EDA Project: WTA data

Overview

This project will begin on Monday June 13th, and conclude with a 10-15 minute presentation on Friday, June 24th (either during the morning session from 10:30 to 12 PM or in the afternoon from 1:30 to 3 PM). The goal of this project is to practice understanding the structure of a dataset, and to practice generating and evaluating hypotheses using fundamental EDA and data visualization techniques.

Deliverables

Your team is expected to produce R Markdown slides (an example template will be provided shortly) to accompany your 10-15 minute presentation with the following information:

Explanation of the data structure of the dataset,
Three hypotheses you are interested in exploring,
Three data visualizations exploring the hypotheses, at least two of which must be multivariate.

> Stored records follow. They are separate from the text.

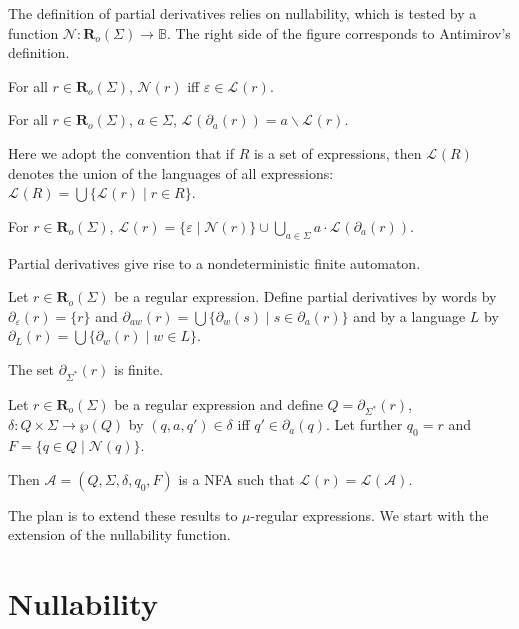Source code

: \documentclass[runningheads, envcountsame, a4paper]{llncs}
\newcommand\LQ[1]{#1\backslash}
\newcommand\Power{\wp}
\newcommand\bool{\mathbb{B}}
\newcommand\pderiv[3][{}]{\partial^{#1}_{#3}(#2)}
\newcommand\Lang[1][{}]{\mathcal{L}^{#1}}
\renewcommand\L\Lang
\newcommand\calA{\mathcal{A}}
\newcommand\Reg{\mathbf{R}}
\newcommand\Null{\mathcal{N}}
\begin{document}
The definition of partial derivatives relies on nullability, which is tested by a function $\Null
: \Reg_o (\Sigma) \to \bool$. The right side of the figure corresponds to
Antimirov's definition.
\begin{lemma}
  For all $r\in\Reg_o (\Sigma)$, $\Null (r)$ iff $\varepsilon \in \Lang (r)$.
\end{lemma}
\begin{theorem}
  For all $r \in \Reg_o (\Sigma)$, $a\in\Sigma$,
  $\Lang ( \pderiv{r}{a}) = \LQ{a} \Lang (r)$.
\end{theorem}
Here we adopt the convention that if $R$ is a set of expressions, then
$\Lang ( R)$ denotes the union of the languages of all expressions:
$\Lang ( R) = \bigcup \{ \Lang (r) \mid r\in R\}$.
\begin{theorem}[Expansion]
  For $r \in \Reg_o (\Sigma)$, $\L (r) = \{ \varepsilon \mid \Null
  (r) \} \cup \bigcup_{a\in\Sigma} a\cdot \Lang (\pderiv{r}{a})$.
\end{theorem}

Partial derivatives give rise to a nondeterministic finite automaton.

\begin{theorem}
  Let $r\in \Reg_o (\Sigma)$ be a regular expression.
  Define partial derivatives by words by $\pderiv{r}{\varepsilon} =
  \{r\}$ and $\pderiv{r}{aw} = \bigcup \{ \pderiv{s}{w} \mid s \in
  \pderiv{r}{a} \}$ and by a language $L$ by $\pderiv{r}{L} = \bigcup
  \{ \pderiv{r}{w} \mid w\in L\}$.

  The set $\pderiv{r}{\Sigma^*}$ is finite.
\end{theorem}

\begin{theorem}
  Let $r\in \Reg_o (\Sigma)$ be a regular expression and define
  $Q = \pderiv{r}{\Sigma^*}$,
  $\delta : Q \times \Sigma \to \Power (Q)$ by  $(q, a, q') \in
  \delta$ iff $q' \in\pderiv{q}{a}$.
  Let further $q_0 = r$ and $F = \{ q \in Q \mid \Null (q) \}$.

  Then  $\calA = (Q, \Sigma, \delta, q_0, F)$ is a NFA such that 
  $\L (r)= \L (\calA)$.
\end{theorem}

The plan is to extend these results to $\mu$-regular expressions. 
We start with the extension of the nullability function.

\section{Nullability}
\label{sec:nullability}
\end{document}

Each visualization must be in a different format from the other two, and you must have at least one categorical and one continuous visualization.
One clustering example,
Conclusions reached for the hypotheses based on your EDA and data visualizations.

Timeline

There will be two submission deadlines:

Friday, June 17th @ 5:00 PM EST - Each student will push their individual code for the project thus far to their GitHub accounts for review. We will then provide feedback on the code submitted.

Thursday, June 23rd @ 11:59 PM EST - Slides and full code must be completed and ready for presentation. Send your slides to Prof Yurko’s email (ryurko@andrew.cmu.edu). All code, visualizations, and presentations must be made in R. Take advantage of examples from lecture and the presentation template, but also feel free to explore material online that may be relevant!

Data

Your team is assigned the WTA match data. This dataset contains all WTA matches between 2018 and 2022 (through June 10th), courtesy of Jeff Sackmann’s famous tennis repository. The code chunk at the end shows how this dataset was processed in R.

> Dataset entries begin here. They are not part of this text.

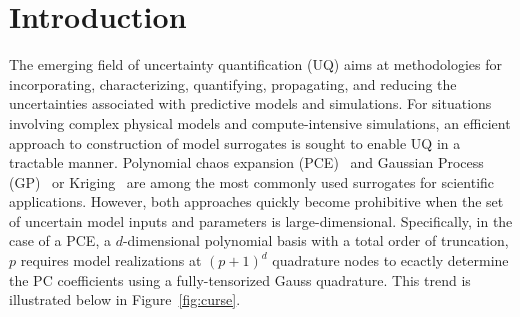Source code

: \section{Introduction}
\label{sec:intro}


The emerging field of uncertainty quantification (UQ) aims at methodologies for 
incorporating, characterizing, quantifying, propagating, and reducing the 
uncertainties associated with predictive models and simulations. For situations
involving complex physical models and compute-intensive simulations, an
efficient approach to construction of model surrogates is sought to enable UQ
in a tractable manner. Polynomial chaos expansion 
(PCE)~\cite{Xiu:2002,Ghanem:2003,Eldred:2008,Olivier:2010} and 
Gaussian Process (GP)~\cite{Rasmussen:2004} or Kriging~\cite{Stein:2012} are
among the most commonly used surrogates for scientific applications. However,
both approaches quickly become prohibitive when the set of uncertain model
inputs and parameters is large-dimensional. Specifically, in the case of a PCE,
a $d$-dimensional polynomial basis with a total order of truncation, $p$ 
requires model realizations at $(p+1)^d$ quadrature nodes to ecactly determine the PC
coefficients using a fully-tensorized Gauss quadrature. This trend is 
illustrated below in Figure~\ref{fig:curse}.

Each row of the dataset corresponds to a single WTA match and has the following columns:

tourney_id: a unique identifier for each tournament, such as 2020-888. The exact formats are borrowed from several different sources, so while the first four characters are always the year, the rest of the ID doesn’t follow a predictable structure
tourney_name: name of the tournament
surface: type of court surface
draw_size: number of players in the draw, often rounded up to the nearest power of 2. (For instance, a tournament with 28 players may be shown as 32.)
tourney_level: see link below
tourney_date: eight digits, YYYYMMDD, usually the Monday of the tournament week.
match_num: a match-specific identifier. Often starting from 1, sometimes counting down from 300, and sometimes arbitrary.
winner_id: the player identifier for the winner of the match
winner_seed: seed of winning player
winner_entry: ‘WC’ = wild card, ‘Q’ = qualifier, ‘LL’ = lucky loser, ‘PR’ = protected ranking, ‘ITF’ = ITF entry, and there are a few others that are occasionally used
winner_name: Name of the winning player
winner_hand: R = right, L = left, U = unknown. For ambidextrous players, this is their serving hand.
winner_ht: height in centimeters, where available
winner_ioc: three-character country code
winner_age: age, in years, as of the tourney_date
loser_id: (see the above for winner but now for the losing player)
loser_seed:
loser_entry:
loser_name:
loser_hand:
loser_ht:
loser_ioc:
loser_age:
score: final match score
best_of: ‘3’ or ‘5’, indicating the the number of sets for this match
round: tournament round
minutes: match length in minutes
w_ace: winner’s number of aces
w_df: winner’s number of doubles faults
w_svpt: winner’s number of serve points
w_1stIn: winner’s number of first serves made
w_1stWon: winner’s number of first-serve points won
w_2ndWon: winner’s number of second-serve points won
w_SvGms: winner’s number of serve games
w_bpSaved: winner’s number of break points saved
w_bpFaced: winner’s number of break points faced
l_ace: (see the above for winner but now for the losing player)
l_df:
l_svpt:
l_1stIn:
l_1stWon:
l_2ndWon:
l_SvGms:
l_bpSaved:
l_bpFaced:
winner_rank: winner’s WTA rank, as of the tourney_date, or the most recent ranking date before the tourney_date
winner_rank_points: number of ranking points, where available
loser_rank:
loser_rank_points:

Note that a full glossary of the features available for match data can be found here.

Code to build dataset

wta_2018_2022_matches <-
  map_dfr(c(2018:2022),
          function(year) {
            read_csv(paste0("https://raw.githubusercontent.com/JeffSackmann/tennis_wta/master/wta_matches_",
                            year, ".csv")) %>%
              mutate(winner_seed = as.character(winner_seed),
                     loser_seed = as.character(loser_seed))
          })

# Save this file:
write_csv(wta_2018_2022_matches, 
          "data/sports/eda_projects/wta_matches_2018_2022.csv")